Wednesday, October 29, 2008

Obama Infomercial a Closing Argument to the Everyman

Obama Infomercial a Closing Argument to the Everyman

Senator Barack Obama at a rally at Widener University in Chester, Pa., Tuesday. A preview of his 30-minute-long infomercial was heavy on Americana.
WASHINGTON — Senator Barack Obama will use his prime-time half-hour infomercial on Wednesday night to make what is effectively a closing argument to a national audience of millions. At times he will speak directly into the camera about his 20-month campaign, at others he will highlight everyday voters, their everyday troubles, and his plans to address them.

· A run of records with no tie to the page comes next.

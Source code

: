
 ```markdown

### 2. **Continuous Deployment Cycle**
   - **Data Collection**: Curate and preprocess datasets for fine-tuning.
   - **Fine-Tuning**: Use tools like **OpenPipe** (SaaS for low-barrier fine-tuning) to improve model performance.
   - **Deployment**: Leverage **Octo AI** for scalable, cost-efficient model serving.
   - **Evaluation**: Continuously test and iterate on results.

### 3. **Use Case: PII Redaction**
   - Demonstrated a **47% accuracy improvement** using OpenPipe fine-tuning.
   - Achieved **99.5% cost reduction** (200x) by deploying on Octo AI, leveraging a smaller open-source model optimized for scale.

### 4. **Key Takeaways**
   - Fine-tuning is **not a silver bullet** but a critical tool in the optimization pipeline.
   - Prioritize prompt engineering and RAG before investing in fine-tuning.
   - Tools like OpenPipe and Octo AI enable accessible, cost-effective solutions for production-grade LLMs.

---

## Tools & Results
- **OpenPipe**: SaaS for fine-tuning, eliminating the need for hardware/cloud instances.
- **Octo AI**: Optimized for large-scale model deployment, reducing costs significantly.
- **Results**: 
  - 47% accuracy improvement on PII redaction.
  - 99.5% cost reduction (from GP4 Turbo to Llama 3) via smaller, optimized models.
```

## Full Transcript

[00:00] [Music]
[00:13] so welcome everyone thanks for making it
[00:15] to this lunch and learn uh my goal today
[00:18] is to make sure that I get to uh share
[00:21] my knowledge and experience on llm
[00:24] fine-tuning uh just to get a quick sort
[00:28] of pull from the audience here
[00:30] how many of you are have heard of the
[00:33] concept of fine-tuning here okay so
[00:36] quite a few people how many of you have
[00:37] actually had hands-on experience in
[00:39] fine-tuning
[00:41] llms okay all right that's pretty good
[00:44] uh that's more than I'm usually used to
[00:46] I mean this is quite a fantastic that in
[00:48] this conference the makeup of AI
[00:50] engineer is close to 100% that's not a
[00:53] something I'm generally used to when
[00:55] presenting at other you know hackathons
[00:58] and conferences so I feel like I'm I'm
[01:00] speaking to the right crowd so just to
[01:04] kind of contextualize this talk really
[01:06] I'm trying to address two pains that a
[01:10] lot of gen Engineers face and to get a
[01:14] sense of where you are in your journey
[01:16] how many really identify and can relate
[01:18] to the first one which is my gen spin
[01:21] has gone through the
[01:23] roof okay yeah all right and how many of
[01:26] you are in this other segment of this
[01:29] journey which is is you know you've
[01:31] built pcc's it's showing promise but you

Mr. Obama's campaign agreed to provide The New York Times with a minute-long trailer for the 30-minute program, which is to run on four broadcast networks at 8 p.m. It will be the first time in 16 years that a presidential candidate has bought network time, in prime time, for a prolonged campaign commercial.
The trailer is heavy in strings, flags, presidential imagery and some Americana filmed by Davis Guggenheim, whose father was the campaign documentarian of Robert F. Kennedy. As the screen flashes scenes of suburban lawns, a freight train and Mr. Obama seated at a kitchen table with a group of white, apparently working-class voters, Mr. Obama says: "We've seen over the last eight years how decisions by a president can have a profound effect on the course of history and on American lives; much that's wrong with our country goes back even farther than that."
Then, while standing before a stately desk and an American flag, Mr. Obama, in a suit, says: "We've been talking about the same problems for decades and nothing is ever done to solve them. For the past 20 months, I've traveled the length of this country, and Michelle and I have met so many Americans who are looking for real and lasting change that makes a difference in their lives."
Jim Margolis, Mr. Obama's senior advertising strategist, said the program would then go on to feature "the stories of four different Americans, or American families, and kind of what they're confronting."
He said the stories would highlight "the challenges people are facing and what we should do in terms of solutions." He said Mr. Obama would also share the story of his mother, "who struggled through her bout with breast cancer and the difficulty she had with her insurance company, to help viewers understand why his health care reform program is what it is."
It will also have a live component, featuring Mr. Obama at a rally in Florida. The infomercial has been under production for weeks in the Virginia office of Mark Putnam, whose firm, Murphy-Putnam, is part of the Obama advertising team.
The program is to be shown on NBC, CBS, Fox, Univision, MSNBC and two cable networks that cater to African-Americans, BET and TV One. Ross Perot, the last presidential candidate to run similar programming, broadcast eight long infomercials to an average of 13 million viewers, with one of them getting 16.5 million viewers.
Costing the campaign more than $3 million, the infomercial is the ultimate reflection of Mr. Obama's spending flexibility. Mr. McCain, with far less money in the bank, has been unable to produce a similar commercial.
The McCain campaign has seized on the advertisement as excessive, with Mr. McCain pointing to reports that Mr. Obama's infomercial would bump back the World Series on Fox by 15 minutes. "No one will delay the World Series with an infomercial when I'm president," he said, in Hershey, Pa.
(Fox executives have said that they, and not the Obama campaign, had initially asked Major League Baseball to move the start of Wednesday's game to 8:35 p.m. from 8:20, to make way for his infomercial. But as it turns out, such a delay was not necessary anyway; none of the World Series games has started before 8:30, and two started after 8:35.)
For its part, Mr. Obama's campaign said it was not worried about turning off viewers.
"Many people have 150 channels; they've got plenty of other choices," Mr. Margolis said. "Or they can drop into a video game." Then again, Mr. Obama is advertising in video games, too.